When pressed on “Face the Nation” about the issue, Pence called the situation “heartbreaking” and “unacceptable.”

But he quickly deflected responsibility for creating the alarming conditions, saying the situation was caused by Democrats’ “refusal” to approve the administration’s multi-billion dollar funding request to boost border enforcement and detainment shelters.

Pence similarly dodged the issue when asked about the conditions along the border on CNN’s “State of the Union.”

In an interview on “Meet the Press,” meanwhile, Trump wrongly claimed that it was President Barack Obama who began the policy of separating immigrant families at the border — a claim the president continues to repeat, most recently in an interview with Telemundo that aired on June 20. Trump also asserted on Sunday that he ended this practice.

This false claim has been repeatedly debunked. According to experts, family separations have been rare under previous administrations. Under Trump, however, they have reached a staggering scale. Thousands of families were torn apart, separating parents from their children who were taken to shelters.


There is no law that requires officials to separate families at the U.S.-Mexico border. The practice of forcibly removing children from their parents and holding them in detention facilities is one the Trump administration itself came up with last year.

Trump did eventually issue an executive order in June 2018 to halt his family separation policy after intense pressure in opposition to then-Attorney Jeff Sessions’ escalation of the administration’s policy, calling for “zero-tolerance.” However, the order made no promises that families would no longer be separated at the border. Immigration advocates say it could take years to identify the thousands of children who have been separated from their families by the current administration.

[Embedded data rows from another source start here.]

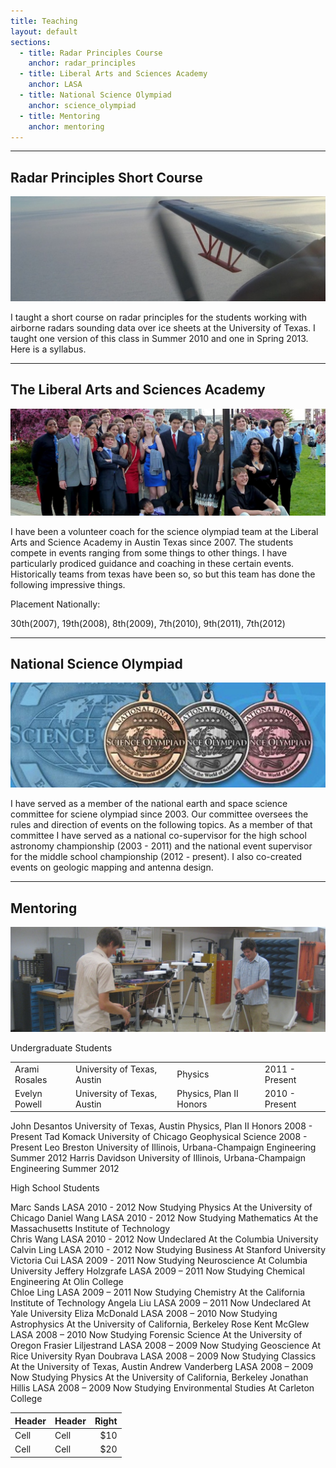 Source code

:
 ```yaml
---
title: Teaching
layout: default
sections: 
  - title: Radar Principles Course
    anchor: radar_principles
  - title: Liberal Arts and Sciences Academy
    anchor: LASA
  - title: National Science Olympiad
    anchor: science_olympiad
  - title: Mentoring
    anchor: mentoring
---
```


---

<a name="radar_principles"> </a>

## Radar Principles Short Course 
![Alt text](/images/antenna.jpg)

I taught a short course on radar principles for the students working with airborne radars sounding data over ice sheets at the University of Texas.  I taught one version of this class in Summer 2010 and one in Spring 2013.  Here is a syllabus.

---

<a name="LASA"></a>

## The Liberal Arts and Sciences Academy 

![Alt text](/images/lasa.jpg)

I have been a volunteer coach for the science olympiad team at the Liberal Arts and Science Academy in Austin Texas since 2007.  The students compete in events ranging from some things to other things.  I have particularly prodiced guidance and coaching in these certain events.  Historically teams from texas have been so, so but this team has done the following impressive things.

Placement Nationally: 

30th(2007), 19th(2008), 8th(2009), 7th(2010), 9th(2011), 7th(2012) 

---

<a name="science_olympiad"></a>

## National Science Olympiad

![Alt text](/images/national_medals.jpg)

I have served as a member of the national earth and space science committee for sciene olympiad since 2003.  Our committee oversees the rules and direction of events on the following topics.  As a member of that committee I have served as a national co-supervisor for the high school astronomy championship (2003 - 2011) and the national event supervisor for the middle school championship (2012 - present). I also co-created events on geologic mapping and antenna design.

---

<a name="mentoring"></a>

## Mentoring 

![Alt text](/images/mentoring.jpg)

Undergraduate Students

| | | | |
| --- | --- | --- | --- |
|Arami Rosales | University of Texas, Austin |Physics |2011 - Present|
|Evelyn Powell | University of Texas, Austin |Physics, Plan II Honors |2010 - Present|

John Desantos University of Texas, Austin Physics, Plan II Honors 2008 - Present
Tad Komack University of Chicago Geophysical Science 2008 - Present 
Leo Breston	University of Illinois, Urbana-Champaign Engineering Summer 2012 
Harris Davidson	University of Illinois, Urbana-Champaign Engineering Summer 2012

High School Students

Marc Sands LASA 2010 - 2012 Now Studying Physics At the University of Chicago
Daniel Wang LASA 2010 - 2012 Now Studying Mathematics At the Massachusetts Institute of Technology	
Chris Wang LASA 2010 - 2012	Now Undeclared At the Columbia University
Calvin Ling LASA 2010 - 2012 Now Studying Business At Stanford University	
Victoria Cui LASA 2009 - 2011 Now Studying Neuroscience At Columbia University
Jeffery Holzgrafe LASA 2009 – 2011 Now Studying Chemical Engineering At Olin College	
Chloe Ling LASA 2009 – 2011	Now Studying Chemistry At the California Institute of Technology
Angela Liu LASA 2009 – 2011	Now Undeclared At Yale University
Eliza McDonald LASA 2008 – 2010	Now Studying Astrophysics At the University of California, Berkeley
Rose Kent McGlew LASA 2008 – 2010 Now Studying Forensic Science At the University of Oregon	
Frasier Liljestrand LASA 2008 – 2009 Now Studying Geoscience At Rice University
Ryan Doubrava LASA 2008 – 2009 Now Studying Classics At the University of Texas, Austin
Andrew Vanderberg LASA 2008 – 2009 Now Studying Physics At the University of California, Berkeley
Jonathan Hillis LASA 2008 – 2009 Now Studying Environmental Studies At Carleton College

| Header | Header | Right  |
| ------ | ------ | -----: |
|  Cell  |  Cell  |   $10  |
|  Cell  |  Cell  |   $20  |
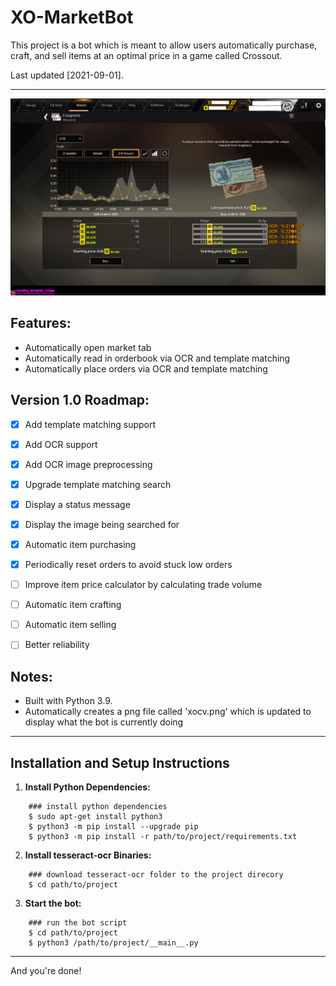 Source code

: # XO-MarketBot
This project is a bot which is meant to allow users automatically purchase, craft, and sell items at an optimal price in a game called Crossout.

Last updated [2021-09-01].

---

![Screenshot](https://github.com/adibarra/XO-MarketBot/blob/main/xocv.png)

## Features:
- Automatically open market tab
- Automatically read in orderbook via OCR and template matching
- Automatically place orders via OCR and template matching

## Version 1.0 Roadmap:
- [x] Add template matching support
- [x] Add OCR support
- [x] Add OCR image preprocessing
- [x] Upgrade template matching search
- [x] Display a status message
- [x] Display the image being searched for
- [x] Automatic item purchasing
- [x] Periodically reset orders to avoid stuck low orders
- [ ] Improve item price calculator by calculating trade volume
- [ ] Automatic item crafting
- [ ] Automatic item selling
- [ ] Better reliability


## Notes:
- Built with Python 3.9.
- Automatically creates a png file called 'xocv.png' which is updated to display what the bot is currently doing

---

## Installation and Setup Instructions
1. **Install Python Dependencies:**
```
    ### install python dependencies
    $ sudo apt-get install python3
    $ python3 -m pip install --upgrade pip
    $ python3 -m pip install -r path/to/project/requirements.txt
```

2. **Install tesseract-ocr Binaries:**
```
    ### download tesseract-ocr folder to the project direcory
    $ cd path/to/project
```

3. **Start the bot:**
```
    ### run the bot script
    $ cd path/to/project
    $ python3 /path/to/project/__main__.py
```

---
And you're done!
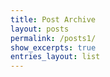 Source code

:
 ```yaml
---
title: Post Archive
layout: posts
permalink: /posts1/
show_excerpts: true
entries_layout: list
---
```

“Trump’s claim is inaccurate. We rate it False,” Politifact wrote. “Separations under Trump happened systematically as a result of his administration’s policy to prosecute all adults crossing the border illegally.”

The misleading claims were made just one day after Trump announced he was delaying planned mass Immigration and Customs Enforcement (ICE) raids set to take place on Sunday.

“At the request of Democrats,” he tweeted Saturday, “I have delayed the Illegal Immigration Removal Process (Deportation) for two weeks to see if the Democrats and Republicans can get together and work out a solution to the Asylum and Loophole problems at the Southern Border. If not, Deportations start!”


Known as the “family op,” ICE and Department of Homeland Security agents planned to target up to 2,000 families in Atlanta, Baltimore, Chicago, Denver, Houston, Los Angeles, Miami, New Orleans, New York and San Francisco. The objective was to round up migrants who were previously ordered to be deported.

Trump and Pence’s efforts to deflect blame also come after a Trump administration lawyer disputed in court this week whether children detained along the border were entitled to soap and toothbrushes.

The government argued that it has not violated a landmark ruling requiring migrants to be kept in “safe and sanitary” facilities because the law does not specifically mention providing access to soap.

A panel of judges in California pressed the lawyer about the conditions in the detainment centers, including children sleeping on concrete floors without blankets.

Judge A. Wallace Tashima said: “It’s within everybody’s common understanding that if you don’t have a toothbrush, you don’t have soap, you don’t have a blanket, those are not safe and sanitary [conditions].”